In the statement $Q(x)\wedge \forall x~P(x)$, the term $x$ occurs free within the statement, even though it also occurs bound to a quantifier.
" When a quantifier is used on the variable x, we say that this occurrence of the variable is bound. An occurrence of a variable that is not bound by a quantifier or set equal to a particular value is said to be free"
The second occurrence of the term $x$ is bound by use of the universal quantifier. However the first occurrence of the term is not bound by this quantifier, and so it occurs free.
"The part of a logical expression to which a quantifier is applied is called the scope of this quantifier. Consequently, a variable is free if it is outside the scope of all quantifiers in the formula that specifies this variable."

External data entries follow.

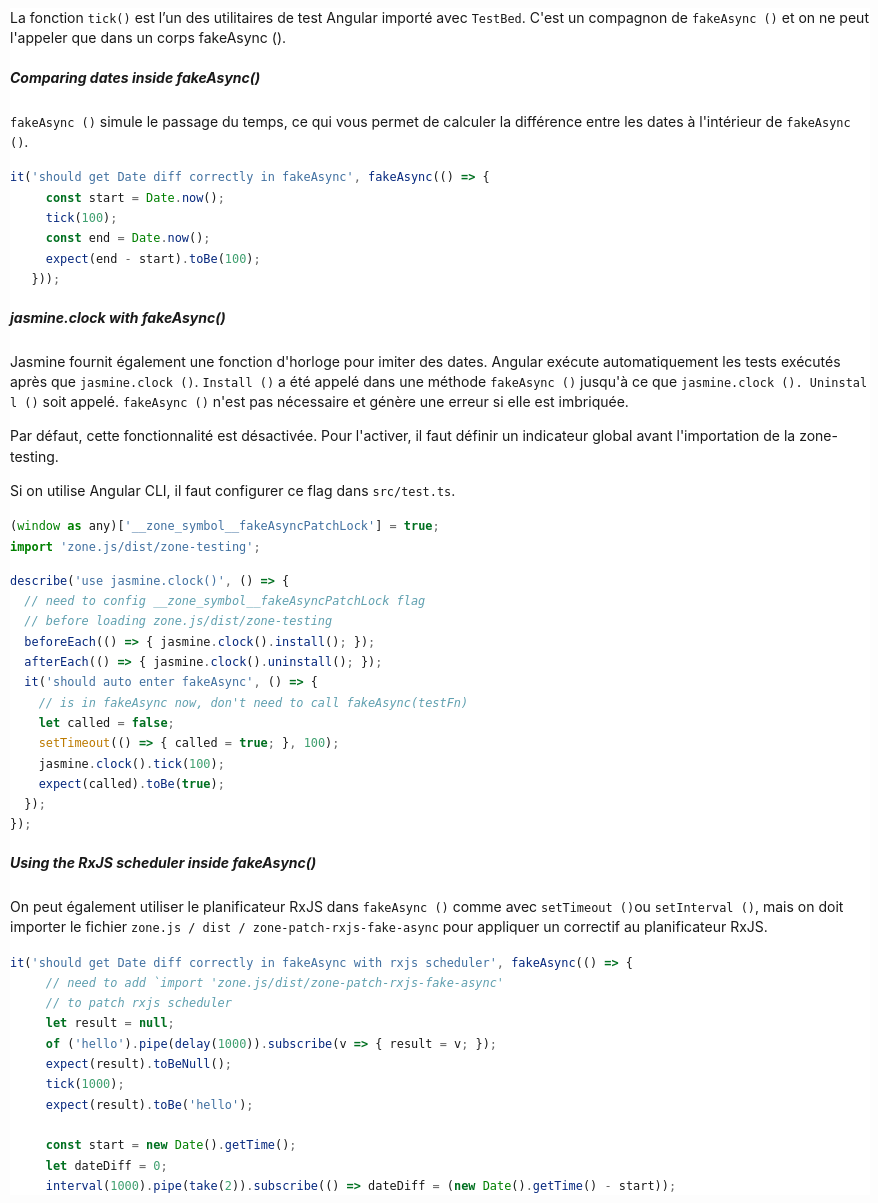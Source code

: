 La fonction `tick()` est l’un des utilitaires de test Angular importé avec `TestBed`. C'est un compagnon de `fakeAsync ()` et on ne peut l'appeler que dans un corps fakeAsync ().

##### Comparing dates inside fakeAsync()

`fakeAsync ()` simule le passage du temps, ce qui vous permet de calculer la différence entre les dates à l'intérieur de `fakeAsync ()`.

```js
it('should get Date diff correctly in fakeAsync', fakeAsync(() => {
     const start = Date.now();
     tick(100);
     const end = Date.now();
     expect(end - start).toBe(100);
   }));
```

##### jasmine.clock with fakeAsync()

Jasmine fournit également une fonction d'horloge pour imiter des dates. Angular exécute automatiquement les tests exécutés après que `jasmine.clock ()`. `Install ()` a été appelé dans une méthode `fakeAsync ()` jusqu'à ce que `jasmine.clock (). Uninstall ()` soit appelé. `fakeAsync ()` n'est pas nécessaire et génère une erreur si elle est imbriquée.

Par défaut, cette fonctionnalité est désactivée. Pour l'activer, il faut définir un indicateur global avant l'importation de la zone-testing.

Si on utilise Angular CLI, il faut configurer ce flag dans `src/test.ts`.

```js
(window as any)['__zone_symbol__fakeAsyncPatchLock'] = true;
import 'zone.js/dist/zone-testing';
```

```js
describe('use jasmine.clock()', () => {
  // need to config __zone_symbol__fakeAsyncPatchLock flag
  // before loading zone.js/dist/zone-testing
  beforeEach(() => { jasmine.clock().install(); });
  afterEach(() => { jasmine.clock().uninstall(); });
  it('should auto enter fakeAsync', () => {
    // is in fakeAsync now, don't need to call fakeAsync(testFn)
    let called = false;
    setTimeout(() => { called = true; }, 100);
    jasmine.clock().tick(100);
    expect(called).toBe(true);
  });
});
```

##### Using the RxJS scheduler inside fakeAsync()

On peut également utiliser le planificateur RxJS dans `fakeAsync ()` comme avec `setTimeout ()`ou `setInterval ()`, mais on doit importer le fichier `zone.js / dist / zone-patch-rxjs-fake-async` pour appliquer un correctif au planificateur RxJS.

```js
it('should get Date diff correctly in fakeAsync with rxjs scheduler', fakeAsync(() => {
     // need to add `import 'zone.js/dist/zone-patch-rxjs-fake-async'
     // to patch rxjs scheduler
     let result = null;
     of ('hello').pipe(delay(1000)).subscribe(v => { result = v; });
     expect(result).toBeNull();
     tick(1000);
     expect(result).toBe('hello');

     const start = new Date().getTime();
     let dateDiff = 0;
     interval(1000).pipe(take(2)).subscribe(() => dateDiff = (new Date().getTime() - start));
```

The scope of the universal quantifier in the statement contains exactly the predicate $P(x)$. Hence $x$ is free in this statement as it does occur outside this scope; that is within the predicate $Q(x)$.
There is no contradiction.
The term following the quantifier sign indicates that the quantifier binds that term, and immediately following this is the scope of the quantifier (see "order of precedence" for clarification of where the scope lies ). Occurrences of this term within this scope are bound. Occurrences outside the scopes of all quantifiers which bind the term are free.
Also tell me what will be the free and bound variables of the statement $\exists x~(x + y = 1)$ and explain me with the proper definition of free and bound variable.
All occurrences of the terms are within the scope of the existential quantifier, however, it does not bind $y$, it only binds $x$.
So, because $x$ is bound by the existential quantifier and all occurrences of this term do occur within the scope of this quantification; therefore $x$ does not occur free within the statement.
However, $y$ is not bound by any quantifier, so the occurrence of $y$ is outside the scope of all quantifiers which bind $y$; therefore $y$ occurs free within the statement.